Pero hay una hipótesis más inquietante: es posible que el sugerente picor del chile sirviera no para ocultar, sino para resaltar el gusto de aquella innombrable materia prima. En tono de reveladores vacilaciones, escribe Calvino: “Tal vez aquel sabor asomaba de todos modos... aun en medio de otros sabores... Tal vez no se podía, no se debía esconderlo... Si no, era como no comer lo que se comía... Tal vez los otros sabores tenían la función de exaltar aquel sabor, de darle un fondo digno, de honrarlo...”

Si la supremacía del chile encierra un pasado de antropofagia, no hemos encontrado mejor remedio que superarlo que comer más chile. Se trata de una ocupación full-time. Ningún rincón del día es ajeno a las posibilidades del picante, de los huevos rancheros en el desayuno a los postres rociados de polvillo rojo en la cena, pasando por los cacahuates enchilados en el aperitivo del mediodía.

Este integrismo sólo se puede inculcar en la infancia, a través de golosinas agri-picosas. La imaginación popular ha llevado a creaciones tan sublimes como el Pelón Pelo Rico, muñeco al que se le presiona un conducto para que le crezca una melena de tamarindo con chile. Esta pedagogía del ardor avanza hasta la graduación en la que el discípulo ya no sabe si le gusta lo que le pica o le pica lo que le gusta.

La cocina mexicana es lo que ocurre entre la constancia del maíz y la multiplicación de los picantes. Sus aventuras más extremas nos devuelven siempre al punto de partida. En el centro de la ciudad de México, la Fonda Don Chon preserva la cocina prehispánica y al mismo tiempo especula acerca de la ruta que habrían tenido los sabores mexicanos en caso de haber desviado el rumbo. Una de sus más célebres especialidades, la tortilla de crisantemo con salsa de mango coronada de angulas, representa un curioso ejercicio antropológico. Un país con tantas frutas y flores como México repudió esas posibilidades, a pesar de que nunca le ha hecho el feo a lo extraño, según demuestra nuestra sostenida capacidad de comer insectos. La tortilla de crisantemo de Don Chon revela que desviar el camino de los apetitos resulta interesante porque nos permite anhelar de nuevo las habituales tortillas de maíz. Nuestro paladar no se rige por el síndrome de Marco Polo, sino por el de Ulises.

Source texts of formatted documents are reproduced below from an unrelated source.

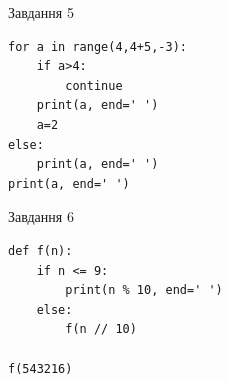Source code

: \documentclass[12pt, ukrainian]{article}
\begin{document}
{\vspace{15mm}
\begin{minipage}[t]{9.7cm}                
{\begin{center}Завдання {5}\end{center}}
\begin{verbatim}
for a in range(4,4+5,-3):
    if a>4:
        continue
    print(a, end=' ')
    a=2
else:
    print(a, end=' ')
print(a, end=' ')
\end{verbatim}     
\end{minipage}
\vline \hspace{8mm}
\begin{minipage}[t]{8.0cm}                
{\begin{center}Завдання {6}\end{center}}
\begin{verbatim}
def f(n):
    if n <= 9:
        print(n % 10, end=' ')
    else:
        f(n // 10)

f(543216)
\end{verbatim}     
\end{minipage}

}
\newpage
\end{document}
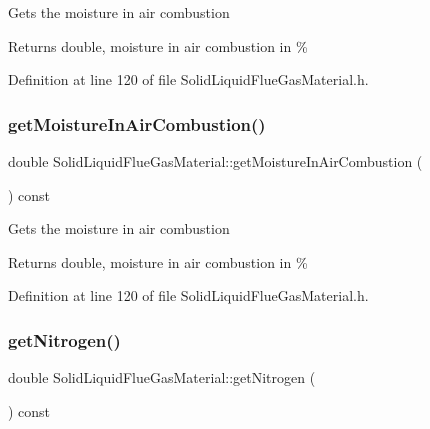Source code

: Gets the moisture in air combustion \begin{DoxyReturn}{Returns}
double, moisture in air combustion in \% 
\end{DoxyReturn}


Definition at line 120 of file Solid\+Liquid\+Flue\+Gas\+Material.\+h.

\mbox{\label{class_solid_liquid_flue_gas_material_ae3d9780851b8217ed2885753f11ec18b}} 
\subsubsection{\texorpdfstring{get\+Moisture\+In\+Air\+Combustion()}{getMoistureInAirCombustion()}\hspace{0.1cm}{\footnotesize\ttfamily [3/3]}}
{\footnotesize\ttfamily double Solid\+Liquid\+Flue\+Gas\+Material\+::get\+Moisture\+In\+Air\+Combustion (\begin{DoxyParamCaption}{ }\end{DoxyParamCaption}) const\hspace{0.3cm}{\ttfamily [inline]}}

Gets the moisture in air combustion \begin{DoxyReturn}{Returns}
double, moisture in air combustion in \% 
\end{DoxyReturn}


Definition at line 120 of file Solid\+Liquid\+Flue\+Gas\+Material.\+h.

\mbox{\label{class_solid_liquid_flue_gas_material_a76159a5d9d609f0e0131f7bca3b60ebc}} 
\subsubsection{\texorpdfstring{get\+Nitrogen()}{getNitrogen()}\hspace{0.1cm}{\footnotesize\ttfamily [1/3]}}
{\footnotesize\ttfamily double Solid\+Liquid\+Flue\+Gas\+Material\+::get\+Nitrogen (\begin{DoxyParamCaption}{ }\end{DoxyParamCaption}) const\hspace{0.3cm}{\ttfamily [inline]}}

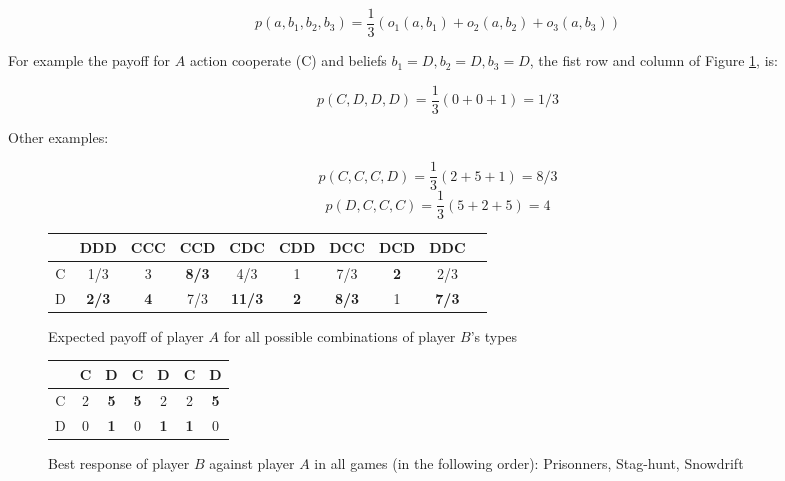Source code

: \documentclass[letterpaper]{article}
\begin{document}
\begin{equation}
 p(a, b_1, b_2, b_3) = \frac{1}{3}(o_1(a, b_1)+o_2(a, b_2)+o_3(a, b_3))
\end{equation}

For example the payoff for $A$ action cooperate (C) and beliefs
$b_1 = D, b_2 = D, b_3 = D$, the fist row and column of Figure \ref{fig:brA},
is:

\begin{equation}
    p(C, D, D, D) = \frac{1}{3}(0 + 0 + 1) = 1/3
\end{equation}

Other examples:

\begin{equation}
    p(C, C, C, D) = \frac{1}{3}(2 + 5 + 1) = 8/3
\end{equation}
\begin{equation}
    p(D, C, C, C) = \frac{1}{3}(5 + 2 + 5) = 4    
\end{equation}

\begin{figure}[!ht]

\begin{center}
\begin{tabular}{|c|c|c|c|c|c|c|c|c|c|}
    \hline
    & DDD & CCC & CCD & CDC & CDD & DCC & DCD & DDC \\
    \hline
    C & 1/3 & 3 & \textbf{8/3} & 4/3 & 1 & 7/3 & \textbf{\color{red}2} & 2/3 \\
    \hline
    D & \textbf{2/3} & \textbf{4} & 7/3 & \textbf{11/3}
    & \textbf{2} & \textbf{8/3} & 1 & \textbf{\color{red}7/3} \\
    \hline
\end{tabular}
\end{center}

\caption{Expected payoff of player $A$ for all possible combinations of
player $B$’s types}
\label{fig:brA}
\end{figure}

\begin{figure}[!ht]

\begin{center}
\begin{tabular}{|c|c|c||c|c||c|c|}
    \hline
    & C & D & C & D & C & D \\
    \hline
    C & 2 & \textbf{5} & \textbf{5}
    & 2 & 2 & \textbf{5} \\
    \hline
    D & 0 & \textbf{1} & 0 & \textbf{1}
    & \textbf{1} & 0 \\
    \hline
\end{tabular}
\end{center}

\caption{Best response of player $B$ against player $A$ in all games
 (in the following order): Prisonners, Stag-hunt, Snowdrift}
\label{fig:brB}
\end{figure}
\end{document}
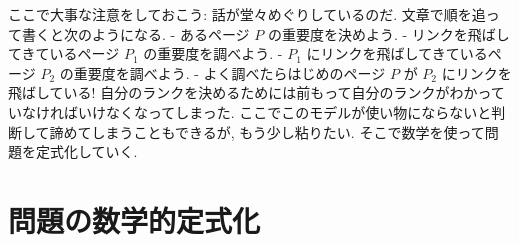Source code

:\documentclass[openany, a4paper, oneside]{jsbook}
\begin{document}
\begin{rem}
ここで大事な注意をしておこう: 話が堂々めぐりしているのだ.
文章で順を追って書くと次のようになる.
- あるページ $P$ の重要度を決めよう.
- リンクを飛ばしてきているページ $P_1$ の重要度を調べよう.
- $P_1$ にリンクを飛ばしてきているページ $P_2$ の重要度を調べよう.
- よく調べたらはじめのページ $P$ が $P_2$ にリンクを飛ばしている!
自分のランクを決めるためには前もって自分のランクがわかっていなければいけなくなってしまった.
ここでこのモデルが使い物にならないと判断して諦めてしまうこともできるが, もう少し粘りたい.
そこで数学を使って問題を定式化していく.
\end{rem}
\section{問題の数学的定式化}
\end{document}
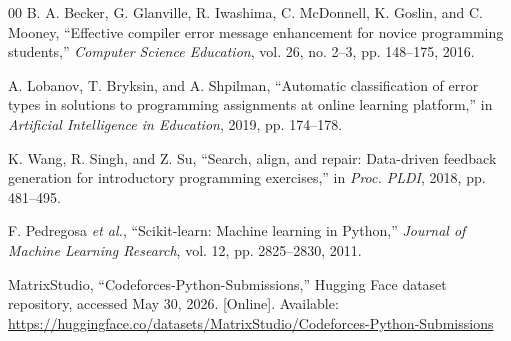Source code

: \documentclass[conference]{IEEEtran}
\begin{document}
\begin{thebibliography}{00}
B. A. Becker, G. Glanville, R. Iwashima, C. McDonnell, K. Goslin, and C. Mooney, ``Effective compiler error message enhancement for novice programming students,'' \emph{Computer Science Education}, vol. 26, no. 2--3, pp. 148--175, 2016.

A. Lobanov, T. Bryksin, and A. Shpilman, ``Automatic classification of error types in solutions to programming assignments at online learning platform,'' in \emph{Artificial Intelligence in Education}, 2019, pp. 174--178.

K. Wang, R. Singh, and Z. Su, ``Search, align, and repair: Data-driven feedback generation for introductory programming exercises,'' in \emph{Proc. PLDI}, 2018, pp. 481--495.

F. Pedregosa \emph{et al.}, ``Scikit-learn: Machine learning in Python,'' \emph{Journal of Machine Learning Research}, vol. 12, pp. 2825--2830, 2011.

MatrixStudio, ``Codeforces-Python-Submissions,'' Hugging Face dataset repository, accessed May 30, 2026. [Online]. Available: \url{https://huggingface.co/datasets/MatrixStudio/Codeforces-Python-Submissions}

\end{thebibliography}
\end{document}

El filósofo Ludwig Feuerbach se sirvió de un juego de palabras en alemán para decir: Der Mensch ist war er isst (el hombre es lo que come). Si damos crédito a este esencialismo, podemos deducir que la identidad del mexicano es siempre provisional: está demasiado enchilado para concentrarse. Su “ser en sí” representa una contradicción viva. En la cultura del picante, el placer y el castigo son términos equivalentes: “¡Está sabrosísimo!”, dice el doliente a quien el chile le saca lagrimones. No es casual que un país donde el triunfo se parece tanto a la derrota haya encontrado una paradójica forma de disfrutar mientras sufre. Estamos, a fin de cuentas, en la nación donde los mariachis interrumpen sus canciones cuando llega el vendedor de toques eléctricos y los contertulios se toman de las manos para compartir descargas. La dicha mexicana será dramática o no será.

Nuestro plural uso del chile sugiere que deberíamos estar muertos o por lo menos tan despellejados como el dios Xipe-Totec, señor de la Renovación. Con todo, algo parece indicar que tenemos la dieta que nos conviene. Tal vez los numerosos chiles se neutralizan entre sí (la salsa de mole incluye tantas variedades de picante que la síntesis final no recuerda a ninguna en particular). Es posible que los belicosos chiles se combatan unos a otros como los incansables y paranoicos dioses del panteón azteca. Aunque vivimos para cortejar la muerte, nos pasa como a los suicidas que se toman el botiquín entero y se salvan porque los somníferos son anulados por los estimulantes. En otras palabras: sobrevivimos porque recurrimos a demasiadas formas contradictorias de hacernos daño.